UPDATE 12/12/16: I have prepared this salad twice more since posting this recipe and feel I’ve improved it so the recipe as of today reflects changes in some ingredient amounts and the process for cooking the cracked wheat.
Cracked Wheat Salad
- 1 16 ounce bag cracked wheat or bulgur wheat rinsed and drained (about 2 1/4 cups dry, #2 medium size)
- 3 cups boiling water divided
- 2 heaping tablespoons Turkish tomato paste or regular
- 3 heaping tablespoons Turkish red pepper paste mild or hot, I prefer hot
- Olive oil several tablespoons
- 1 small yellow onion finely diced
- 1 red bell pepper finely diced (I use 1/2)

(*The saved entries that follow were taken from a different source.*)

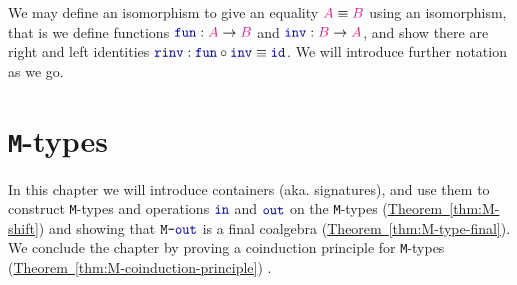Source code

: \documentclass[twoside,11pt,openright]{report}
\theoremstyle{plain} %
\theoremstyle{definition}
\theoremstyle{remark}
\newcommand*{\thmref}[1]{\hyperref[thm:#1]{Theorem~\ref*{thm:#1}}} %
\newcommand*{\type}[1]{\textcolor{magenta!90!black}{#1}}
\newcommand*{\coalg}[2]{#1\texttt{-}#2}
\newcommand*{\function}[1]{\textcolor{blue!60!black}{\ensuremath{\mathtt{#1}}}}
\newcommand*{\typeformer}[1]{\ensuremath{\mathtt{#1}}}
\begin{document}
We may define an isomorphism to give an equality \(\type{A} \equiv \type{B}\) using an isomorphism, that is we define functions \(\function{fun} : \type{A} \rightarrow \type{B}\) and \(\function{inv} : \type{B} \rightarrow \type{A}\), and show there are right and left identities \(\function{rinv} : \function{fun} \circ \function{inv} \equiv \function{id}\).
\noindent We will introduce further notation as we go.


\chapter{\texttt{M}-types}
\label{ch:M-types}
In this chapter we will introduce containers (aka. signatures), and use them to construct \texttt{M}-types and operations \(\function{in}\) and \(\function{out}\) on the \texttt{M}-types (\thmref{M-shift}) and showing that \(\coalg{\typeformer{M}}{\function{out}}\) is a final coalgebra (\thmref{M-type-final}). We conclude the chapter by proving a coinduction principle for \texttt{M}-types (\thmref{M-coinduction-principle}) \cite{DBLP:non-wellfounded}.
\end{document}
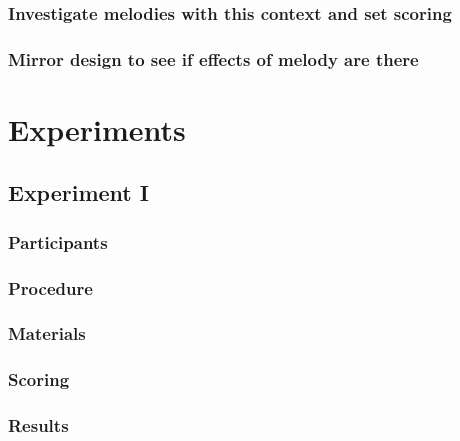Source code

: \documentclass[]{book}
\begin{document}
\hypertarget{investigate-melodies-with-this-context-and-set-scoring}{%
\subsubsection{Investigate melodies with this context and set scoring}\label{investigate-melodies-with-this-context-and-set-scoring}}

\hypertarget{mirror-design-to-see-if-effects-of-melody-are-there}{%
\subsubsection{Mirror design to see if effects of melody are there}\label{mirror-design-to-see-if-effects-of-melody-are-there}}

\hypertarget{experiments-1}{%
\section{Experiments}\label{experiments-1}}

\hypertarget{experiment-i}{%
\subsection{Experiment I}\label{experiment-i}}

\hypertarget{participants-1}{%
\subsubsection{Participants}\label{participants-1}}

\hypertarget{procedure-1}{%
\subsubsection{Procedure}\label{procedure-1}}

\hypertarget{materials-1}{%
\subsubsection{Materials}\label{materials-1}}

\hypertarget{scoring}{%
\subsubsection{Scoring}\label{scoring}}

\hypertarget{results-1}{%
\subsubsection{Results}\label{results-1}}
\end{document}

- 1 - 1 1/2 heaping teaspoons ground cumin plus more to taste
- 3/4 heaping teaspoon paprika plus more to taste
- 1 - 1 1/2 cups combined finely chopped fresh parsley and mint
- 4 - 6 stalks scallions chopped
- Juice of half a lemon plus more to taste
- 1 - 2 tablespoons Pomegranate Molasses optional
- 3/4 teaspoon Kosher salt plus more to taste
- Freshly ground black pepper
In a medium saucepan (I use a 3 1/2 quart) whisk together two tablespoons of the red pepper paste and 1 1/2 tablespoons tomato paste with 1 cup of the boiling water until the mixture is smooth. Put the pan on the stove and add the rinsed cracked wheat, 3/4 teaspoon salt and the remaining two cups of boiling water to the paste/water mixture. Stir the mixture together, turn the heat on the stove, high enough to bring the water in the mixture back to a boil then turn off the heat and cover the saucepan with a lid. Let this sit for 12-15 minutes until the liquid has been completely absorbed.

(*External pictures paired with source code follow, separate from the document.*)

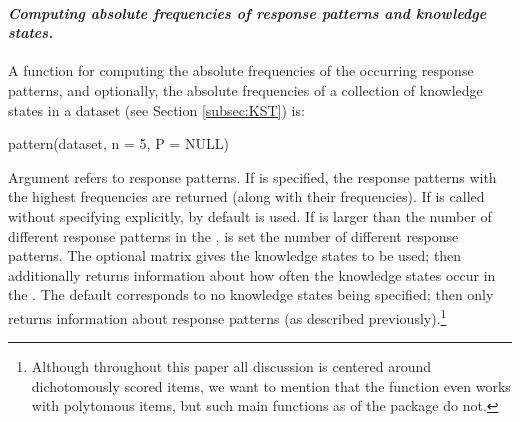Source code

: \documentclass[nojss]{jss}
\begin{document}
\paragraph{\it Computing absolute frequencies of response patterns and knowledge states.}  
A function for computing the absolute frequencies of the occurring response patterns, 
and optionally, the absolute frequencies of a collection of knowledge states in a dataset 
(see Section \ref{subsec:KST}) is:
\begin{Code}
pattern(dataset, n = 5, P = NULL)
\end{Code}
Argument  refers to response patterns. If  is specified, the response patterns with the  highest 
frequencies are returned (along with their frequencies).  If  is called without specifying  explicitly, by default  is used. If  is larger than the number of different response patterns in the ,  is set the number of different response patterns.
The optional matrix  gives the knowledge states to be used;  then additionally returns information about 
how often the knowledge states occur in the .
The default  corresponds to no knowledge states being specified;
 then only returns information about response patterns 
(as described previously).\footnote{Although throughout this paper all discussion is centered 
around dichotomously scored items, we want to mention that the function 
even works with polytomous items, but such main functions as  of the package 
do not.} 
\end{document}
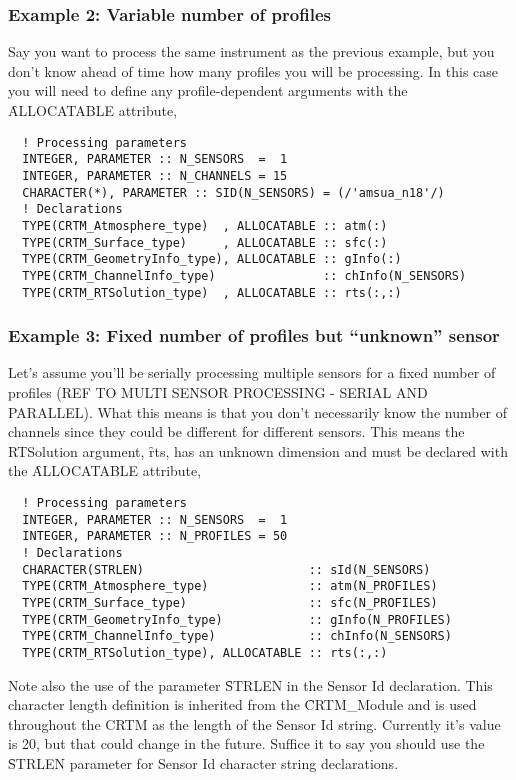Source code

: \subsubsection{Example 2: Variable number of profiles}
\label{sec:declare_step_varprof_ex}
Say you want to process the same instrument as the previous example, but you don't know ahead of time how many profiles you will be processing. In this case you will need to define any profile-dependent arguments with the \f{ALLOCATABLE} attribute,
\begin{ttfamily}
  \begin{verbatim}
  ! Processing parameters
  INTEGER, PARAMETER :: N_SENSORS  =  1
  INTEGER, PARAMETER :: N_CHANNELS = 15
  CHARACTER(*), PARAMETER :: SID(N_SENSORS) = (/'amsua_n18'/)
  ! Declarations
  TYPE(CRTM_Atmosphere_type)  , ALLOCATABLE :: atm(:)
  TYPE(CRTM_Surface_type)     , ALLOCATABLE :: sfc(:)
  TYPE(CRTM_GeometryInfo_type), ALLOCATABLE :: gInfo(:)  
  TYPE(CRTM_ChannelInfo_type)               :: chInfo(N_SENSORS)
  TYPE(CRTM_RTSolution_type)  , ALLOCATABLE :: rts(:,:)\end{verbatim}
\end{ttfamily}

\subsubsection{Example 3: Fixed number of profiles but ``unknown'' sensor}
\label{sec:declare_step_unksensor_ex}
Let's assume you'll be serially processing multiple sensors for a fixed number of profiles (REF TO MULTI SENSOR PROCESSING - SERIAL AND PARALLEL). What this means is that you don't necessarily know the number of channels since they could be different for different sensors. This means the RTSolution argument, \f{rts}, has an unknown dimension and must be declared with the \f{ALLOCATABLE} attribute,
\begin{ttfamily}
  \begin{verbatim}
  ! Processing parameters
  INTEGER, PARAMETER :: N_SENSORS  =  1
  INTEGER, PARAMETER :: N_PROFILES = 50
  ! Declarations
  CHARACTER(STRLEN)                       :: sId(N_SENSORS)
  TYPE(CRTM_Atmosphere_type)              :: atm(N_PROFILES)
  TYPE(CRTM_Surface_type)                 :: sfc(N_PROFILES)
  TYPE(CRTM_GeometryInfo_type)            :: gInfo(N_PROFILES)
  TYPE(CRTM_ChannelInfo_type)             :: chInfo(N_SENSORS)
  TYPE(CRTM_RTSolution_type), ALLOCATABLE :: rts(:,:)\end{verbatim}
\end{ttfamily}
Note also the use of the parameter \f{STRLEN} in the Sensor Id declaration. This character length definition is inherited from the \f{CRTM\_Module} and is used throughout the CRTM as the length of the Sensor Id string. Currently it's value is 20, but that could change in the future. Suffice it to say you should use the \f{STRLEN} parameter for Sensor Id character string declarations.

While waiting for the cracked wheat to soften, heat about two tablespoons olive oil in a small saucepan. Add the diced onions and red bell pepper and cook for one minute. Season with a pinch of salt then add the ground cumin, paprika and the remaining 1 tablespoon red pepper paste and 1/2 tablespoon tomato paste. Add another tablespoon of olive oil if you like. Stir the spices and pastes into the vegetables and cook for just another minute or two, until the pastes and spices have heated up. Take this mixture off the heat.

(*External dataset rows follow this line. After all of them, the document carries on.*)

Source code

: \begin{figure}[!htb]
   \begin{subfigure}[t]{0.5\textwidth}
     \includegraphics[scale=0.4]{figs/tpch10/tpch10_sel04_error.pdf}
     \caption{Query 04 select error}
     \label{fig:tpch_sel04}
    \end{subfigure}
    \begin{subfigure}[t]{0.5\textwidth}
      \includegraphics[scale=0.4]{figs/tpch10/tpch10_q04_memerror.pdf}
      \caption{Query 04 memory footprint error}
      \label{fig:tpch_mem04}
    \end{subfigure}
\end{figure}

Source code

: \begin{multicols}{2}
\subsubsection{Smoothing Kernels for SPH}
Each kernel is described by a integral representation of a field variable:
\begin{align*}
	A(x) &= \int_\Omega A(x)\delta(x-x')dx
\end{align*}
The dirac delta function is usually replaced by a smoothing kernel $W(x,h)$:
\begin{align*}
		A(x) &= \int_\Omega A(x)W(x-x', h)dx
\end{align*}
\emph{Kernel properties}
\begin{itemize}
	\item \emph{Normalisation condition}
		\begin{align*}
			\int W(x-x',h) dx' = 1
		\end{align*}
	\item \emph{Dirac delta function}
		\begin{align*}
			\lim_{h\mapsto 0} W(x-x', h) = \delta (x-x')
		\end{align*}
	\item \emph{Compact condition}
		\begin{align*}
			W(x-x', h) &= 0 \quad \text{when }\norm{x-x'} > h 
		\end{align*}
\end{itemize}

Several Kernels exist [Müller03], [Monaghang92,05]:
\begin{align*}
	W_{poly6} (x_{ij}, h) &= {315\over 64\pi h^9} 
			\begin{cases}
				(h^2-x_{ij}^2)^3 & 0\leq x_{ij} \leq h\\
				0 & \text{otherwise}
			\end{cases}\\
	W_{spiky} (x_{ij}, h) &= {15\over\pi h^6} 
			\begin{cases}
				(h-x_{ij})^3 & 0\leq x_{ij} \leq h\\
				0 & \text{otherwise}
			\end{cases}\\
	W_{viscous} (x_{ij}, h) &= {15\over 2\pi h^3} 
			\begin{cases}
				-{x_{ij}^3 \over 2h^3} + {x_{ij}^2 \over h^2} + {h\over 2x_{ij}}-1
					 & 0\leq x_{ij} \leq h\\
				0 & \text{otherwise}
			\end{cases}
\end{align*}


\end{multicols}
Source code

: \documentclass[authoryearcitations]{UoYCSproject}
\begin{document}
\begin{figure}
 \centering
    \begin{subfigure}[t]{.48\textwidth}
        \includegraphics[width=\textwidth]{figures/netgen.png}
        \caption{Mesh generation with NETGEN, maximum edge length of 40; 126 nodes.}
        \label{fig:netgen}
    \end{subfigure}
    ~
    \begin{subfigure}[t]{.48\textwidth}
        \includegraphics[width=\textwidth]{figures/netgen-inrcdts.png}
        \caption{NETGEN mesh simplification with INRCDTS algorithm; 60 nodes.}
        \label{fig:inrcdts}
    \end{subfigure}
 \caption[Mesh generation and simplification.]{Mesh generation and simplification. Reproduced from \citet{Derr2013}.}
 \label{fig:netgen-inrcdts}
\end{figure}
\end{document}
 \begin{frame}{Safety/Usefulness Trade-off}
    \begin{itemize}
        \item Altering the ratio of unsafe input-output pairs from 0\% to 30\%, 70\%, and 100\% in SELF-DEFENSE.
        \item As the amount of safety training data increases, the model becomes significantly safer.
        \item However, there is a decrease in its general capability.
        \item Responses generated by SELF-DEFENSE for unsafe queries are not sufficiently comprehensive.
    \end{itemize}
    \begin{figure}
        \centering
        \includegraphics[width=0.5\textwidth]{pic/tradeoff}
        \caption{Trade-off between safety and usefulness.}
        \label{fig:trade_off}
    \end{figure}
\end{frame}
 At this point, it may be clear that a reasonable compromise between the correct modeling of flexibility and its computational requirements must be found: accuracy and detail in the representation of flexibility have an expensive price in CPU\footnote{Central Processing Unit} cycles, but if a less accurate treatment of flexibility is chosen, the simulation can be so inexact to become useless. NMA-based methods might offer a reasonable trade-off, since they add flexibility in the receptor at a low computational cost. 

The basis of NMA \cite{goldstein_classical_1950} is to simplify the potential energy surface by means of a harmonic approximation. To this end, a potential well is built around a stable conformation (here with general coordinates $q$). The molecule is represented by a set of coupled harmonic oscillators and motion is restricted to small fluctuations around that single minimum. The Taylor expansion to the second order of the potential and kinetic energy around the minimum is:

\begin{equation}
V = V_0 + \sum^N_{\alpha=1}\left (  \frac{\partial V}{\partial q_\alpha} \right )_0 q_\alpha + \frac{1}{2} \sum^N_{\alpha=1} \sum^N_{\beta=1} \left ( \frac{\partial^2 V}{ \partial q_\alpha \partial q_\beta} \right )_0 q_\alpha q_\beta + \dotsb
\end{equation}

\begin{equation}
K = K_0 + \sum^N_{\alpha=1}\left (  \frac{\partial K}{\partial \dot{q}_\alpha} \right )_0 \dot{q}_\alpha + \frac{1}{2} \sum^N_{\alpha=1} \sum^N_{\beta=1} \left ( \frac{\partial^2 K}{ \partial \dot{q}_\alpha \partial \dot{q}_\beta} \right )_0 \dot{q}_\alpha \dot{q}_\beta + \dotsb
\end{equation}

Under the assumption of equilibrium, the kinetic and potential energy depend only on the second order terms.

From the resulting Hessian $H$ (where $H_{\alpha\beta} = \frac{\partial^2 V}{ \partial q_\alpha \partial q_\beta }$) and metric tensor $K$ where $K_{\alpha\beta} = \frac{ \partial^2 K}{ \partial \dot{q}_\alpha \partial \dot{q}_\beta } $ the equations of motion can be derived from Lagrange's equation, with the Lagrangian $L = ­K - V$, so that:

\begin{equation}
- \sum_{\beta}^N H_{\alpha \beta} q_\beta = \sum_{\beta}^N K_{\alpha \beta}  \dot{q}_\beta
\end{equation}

Once the cracked wheat has softened (all the liquid should have been absorbed), fluff it with a fork and transfer to a large bowl. Add the cooked onion and red pepper mixture and stir together.
Add the chopped parsley, mint, scallions, lemon juice, four tablespoons olive oil and 1 tablespoon of pomegranate molasses, if using. Feel free to to add more salt, pepper, cumin, paprika, pomegranate molasses and lemon juice to suit your taste. Toss and serve. This is great at chilled or at room temperature. It keeps for several days and tastes better as it sits.
1. I use the Ziyad brand of Cracked wheat, #2 size. This cooking method is what works for this brand. Depending on the brand or size of grain you use, the cooking time may vary.
2. Start with the smaller range of the ingredient amounts. It's easy to stir in more as you taste.
3. The Hot Red Pepper paste is better for this recipe. It's not spicy at all but somehow it has a better flavor. I use the Sera brand. For the tomato paste, I use the Tukas brand. And for the pomegranate molasses, I use the Cortas brand. If you can find these items locally, the prices would be much more reasonable than ordering on Amazon.